SourceForge Headquarters 225 Broadway Suite 1600 San Diego, CA 92101 +1 (858) 422-6466

On 23 August 2012 19:28,  <ex...@tw...> wrote:
> What I *mostly* know is that the OpenSSL APIs are terrible, and
> generally each in their own unique way.  Coming up with an approach to
> wrap a new OpenSSL API in pyOpenSSL usually involves stumbling around
> the documentation for a while, hoping to come across a nice looking
> function, then giving up on that and wandering through the source for a
> while (sometimes you can even find the implementation of a function),
> then giving up on that and looking around for other open source
> applications that do roughly the same kind of thing you think you want
> to do and reading their source instead.  Between those three sources of
> information, it's sometimes possible to understand what APIs exist to
> accomplish your goal and how they are used.
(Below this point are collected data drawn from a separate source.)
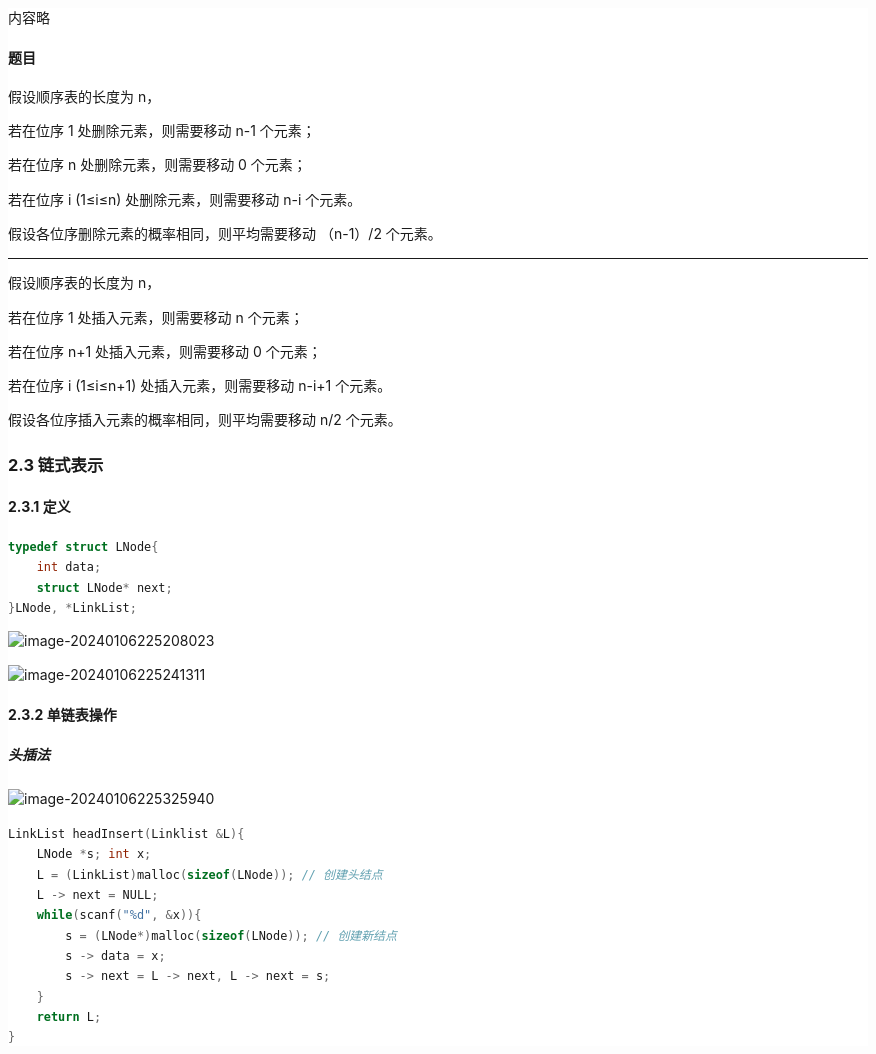 内容略

#### 题目

假设顺序表的长度为 n，

若在位序 1 处删除元素，则需要移动 n-1 个元素；

若在位序 n 处删除元素，则需要移动 0 个元素；

若在位序 i (1≤i≤n) 处删除元素，则需要移动 n-i 个元素。

假设各位序删除元素的概率相同，则平均需要移动 （n-1）/2 个元素。

---

假设顺序表的长度为 n，

若在位序 1 处插入元素，则需要移动 n 个元素；

若在位序 n+1 处插入元素，则需要移动 0 个元素；

若在位序 i (1≤i≤n+1) 处插入元素，则需要移动 n-i+1 个元素。

假设各位序插入元素的概率相同，则平均需要移动 n/2 个元素。

### 2.3 链式表示

#### 2.3.1 定义

```c
typedef struct LNode{
    int data;
    struct LNode* next;
}LNode, *LinkList;
```

![image-20240106225208023](https://media.opennet.top/i/2024/01/06/1146n54-0.png)

![image-20240106225241311](https://media.opennet.top/i/2024/01/06/114m6xv-0.png)

#### 2.3.2 单链表操作

##### 头插法

![image-20240106225325940](https://media.opennet.top/i/2024/01/06/114vy72-0.png)

```c
LinkList headInsert(Linklist &L){
    LNode *s; int x;
    L = (LinkList)malloc(sizeof(LNode)); // 创建头结点
    L -> next = NULL;
    while(scanf("%d", &x)){
        s = (LNode*)malloc(sizeof(LNode)); // 创建新结点
        s -> data = x;
        s -> next = L -> next, L -> next = s;
    }
    return L;
}
```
That pretty much sums up my experience of working with it. There are a
couple of books out there that can help you get started too.

[snip]
>   3. The current extension API which operates in terms of strings is
> broken and hides some features of arbitrary extensions.  I forget
> exactly how, though.  It is something like "Extension data is treated as
> a string value, prohibiting the use of any extensions which have non-
> string data", but perhaps it's extension names that are the problem and
> not data, or perhaps it's only one of the accessor APIs where this
> mistake is made, I can't remember, and looking at the code now, I don't
> understand/remember the OpenSSL APIs well enough to be able to tell.

Extensions can be structured.

>
>   4. Apparently only extensions with names recognized by OpenSSL are
> supported now.  It looks like you want to specify an extension by its
> OID, which I presume requires the use of a different API than pyOpenSSL
> is currently using (ie, perhaps you cannot do this with
> X509V3_EXT_nconf).  So the approach taken to implement extension get/set
> may require exploring an alternate API.
>
> I realize this probably provides more questions than answers, but off
> the top of my head it's the best I can do.  Perhaps someone on the list
> more familiar with the OpenSSL extension APIs can help answer some of
> these.

I've written a generic read-only API for extensions for Qt (linked
below). It supports some extensions directly (eg. basic constraints)
but also supports converting the arbitrary ASN.1 structures into
nested lists etc. A similar approach could work in python. If there's
anything in the code you have questions about feel free to ask.

https://codereview.qt-project.org/#change,7976

Cheers

Rich.